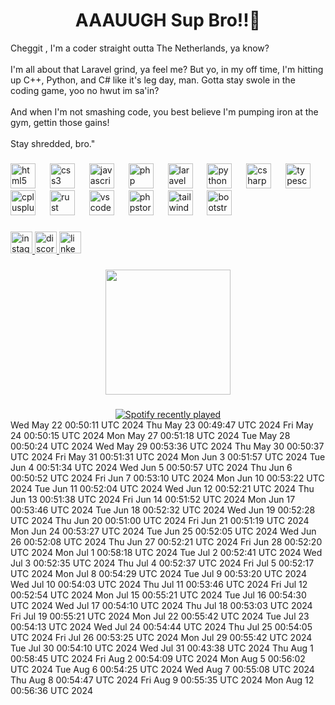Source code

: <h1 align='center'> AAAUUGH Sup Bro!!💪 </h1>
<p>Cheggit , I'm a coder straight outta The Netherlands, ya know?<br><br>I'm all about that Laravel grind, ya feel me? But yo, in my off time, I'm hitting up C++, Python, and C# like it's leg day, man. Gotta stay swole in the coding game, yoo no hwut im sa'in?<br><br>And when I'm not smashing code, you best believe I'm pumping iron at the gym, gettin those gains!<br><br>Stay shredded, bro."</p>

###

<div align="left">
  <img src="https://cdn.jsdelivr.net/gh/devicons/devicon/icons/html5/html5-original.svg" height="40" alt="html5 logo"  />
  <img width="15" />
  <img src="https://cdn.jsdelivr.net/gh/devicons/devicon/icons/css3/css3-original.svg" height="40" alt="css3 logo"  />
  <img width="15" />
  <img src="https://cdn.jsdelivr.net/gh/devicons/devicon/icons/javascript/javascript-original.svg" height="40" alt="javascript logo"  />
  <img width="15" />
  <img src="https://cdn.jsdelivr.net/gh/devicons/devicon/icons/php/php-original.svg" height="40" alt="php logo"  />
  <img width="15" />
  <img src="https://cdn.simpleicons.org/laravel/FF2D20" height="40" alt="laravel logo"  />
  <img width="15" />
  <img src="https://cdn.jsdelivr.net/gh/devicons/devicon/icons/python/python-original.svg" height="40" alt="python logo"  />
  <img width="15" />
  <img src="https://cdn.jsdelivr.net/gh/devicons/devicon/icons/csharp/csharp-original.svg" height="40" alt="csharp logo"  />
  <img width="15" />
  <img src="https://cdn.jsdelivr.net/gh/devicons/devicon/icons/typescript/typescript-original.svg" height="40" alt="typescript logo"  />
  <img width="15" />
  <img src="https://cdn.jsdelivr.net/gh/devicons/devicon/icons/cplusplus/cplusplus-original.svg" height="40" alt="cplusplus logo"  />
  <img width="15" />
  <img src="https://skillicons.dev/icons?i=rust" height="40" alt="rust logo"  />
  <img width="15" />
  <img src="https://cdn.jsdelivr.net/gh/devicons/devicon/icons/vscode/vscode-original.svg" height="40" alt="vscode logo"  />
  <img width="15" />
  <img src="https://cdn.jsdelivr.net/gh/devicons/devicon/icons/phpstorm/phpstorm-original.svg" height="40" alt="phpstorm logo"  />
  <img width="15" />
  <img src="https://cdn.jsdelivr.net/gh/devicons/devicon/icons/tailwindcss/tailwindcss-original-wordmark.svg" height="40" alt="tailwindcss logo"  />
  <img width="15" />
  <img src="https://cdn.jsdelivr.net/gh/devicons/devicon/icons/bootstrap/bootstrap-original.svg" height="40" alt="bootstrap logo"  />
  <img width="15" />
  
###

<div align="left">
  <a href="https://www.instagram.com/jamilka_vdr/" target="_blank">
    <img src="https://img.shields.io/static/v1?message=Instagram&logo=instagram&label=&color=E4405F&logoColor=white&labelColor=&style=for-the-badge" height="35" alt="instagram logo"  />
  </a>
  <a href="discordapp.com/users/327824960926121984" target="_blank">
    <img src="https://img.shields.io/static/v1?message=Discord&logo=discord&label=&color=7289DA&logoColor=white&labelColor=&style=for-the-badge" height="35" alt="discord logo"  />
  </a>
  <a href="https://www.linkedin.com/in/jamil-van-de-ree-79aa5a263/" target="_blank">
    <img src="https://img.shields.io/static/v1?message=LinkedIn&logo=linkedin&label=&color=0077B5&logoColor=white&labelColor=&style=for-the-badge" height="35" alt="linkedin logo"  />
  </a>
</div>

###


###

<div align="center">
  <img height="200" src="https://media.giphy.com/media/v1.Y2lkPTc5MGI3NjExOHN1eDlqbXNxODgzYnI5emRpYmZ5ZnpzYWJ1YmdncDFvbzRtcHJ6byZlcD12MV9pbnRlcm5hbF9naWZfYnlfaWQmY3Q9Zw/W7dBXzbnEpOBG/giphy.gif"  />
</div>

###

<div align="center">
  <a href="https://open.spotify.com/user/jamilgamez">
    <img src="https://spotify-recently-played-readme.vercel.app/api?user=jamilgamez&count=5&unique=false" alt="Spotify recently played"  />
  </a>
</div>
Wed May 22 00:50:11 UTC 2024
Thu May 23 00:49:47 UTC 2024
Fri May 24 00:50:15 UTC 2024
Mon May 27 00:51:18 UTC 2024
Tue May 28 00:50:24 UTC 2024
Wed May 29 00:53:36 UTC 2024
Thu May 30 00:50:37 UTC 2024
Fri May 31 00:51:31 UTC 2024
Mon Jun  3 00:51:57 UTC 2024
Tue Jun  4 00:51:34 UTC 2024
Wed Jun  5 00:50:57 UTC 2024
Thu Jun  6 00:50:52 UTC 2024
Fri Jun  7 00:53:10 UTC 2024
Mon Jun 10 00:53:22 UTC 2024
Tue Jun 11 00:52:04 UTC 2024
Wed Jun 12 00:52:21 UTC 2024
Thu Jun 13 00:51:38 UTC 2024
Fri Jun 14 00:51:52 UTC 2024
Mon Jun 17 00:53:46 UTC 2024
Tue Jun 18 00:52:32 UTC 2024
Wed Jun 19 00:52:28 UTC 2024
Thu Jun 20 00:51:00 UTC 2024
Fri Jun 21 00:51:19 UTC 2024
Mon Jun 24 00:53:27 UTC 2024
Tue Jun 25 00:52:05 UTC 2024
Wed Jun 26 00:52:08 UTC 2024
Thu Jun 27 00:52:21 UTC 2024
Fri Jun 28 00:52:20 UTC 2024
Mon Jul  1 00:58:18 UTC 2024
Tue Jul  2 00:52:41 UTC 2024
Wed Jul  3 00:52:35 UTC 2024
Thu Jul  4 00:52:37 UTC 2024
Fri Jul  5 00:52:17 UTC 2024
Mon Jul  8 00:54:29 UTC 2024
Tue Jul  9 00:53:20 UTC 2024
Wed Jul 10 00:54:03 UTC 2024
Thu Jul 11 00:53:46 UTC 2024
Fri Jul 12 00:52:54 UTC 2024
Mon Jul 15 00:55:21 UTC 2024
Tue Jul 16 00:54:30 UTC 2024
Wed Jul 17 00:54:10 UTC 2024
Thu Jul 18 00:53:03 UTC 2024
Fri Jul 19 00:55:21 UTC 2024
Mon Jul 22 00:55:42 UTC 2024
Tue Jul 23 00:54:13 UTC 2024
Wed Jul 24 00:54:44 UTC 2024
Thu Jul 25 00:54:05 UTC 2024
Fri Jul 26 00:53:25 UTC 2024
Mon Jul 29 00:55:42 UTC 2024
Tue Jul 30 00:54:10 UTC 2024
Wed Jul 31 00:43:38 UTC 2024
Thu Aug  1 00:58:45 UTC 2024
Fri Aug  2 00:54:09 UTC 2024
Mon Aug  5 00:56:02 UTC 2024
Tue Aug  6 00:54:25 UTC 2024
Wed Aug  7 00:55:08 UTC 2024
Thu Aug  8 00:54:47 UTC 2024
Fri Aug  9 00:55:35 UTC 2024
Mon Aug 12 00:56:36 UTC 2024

|---|

Please filter the data down to the lines containing the word "labelColor".

    <img src="https://img.shields.io/static/v1?message=Instagram&logo=instagram&label=&color=E4405F&logoColor=white&labelColor=&style=for-the-badge" height="35" alt="instagram logo"  />
    <img src="https://img.shields.io/static/v1?message=Discord&logo=discord&label=&color=7289DA&logoColor=white&labelColor=&style=for-the-badge" height="35" alt="discord logo"  />
    <img src="https://img.shields.io/static/v1?message=LinkedIn&logo=linkedin&label=&color=0077B5&logoColor=white&labelColor=&style=for-the-badge" height="35" alt="linkedin logo"  />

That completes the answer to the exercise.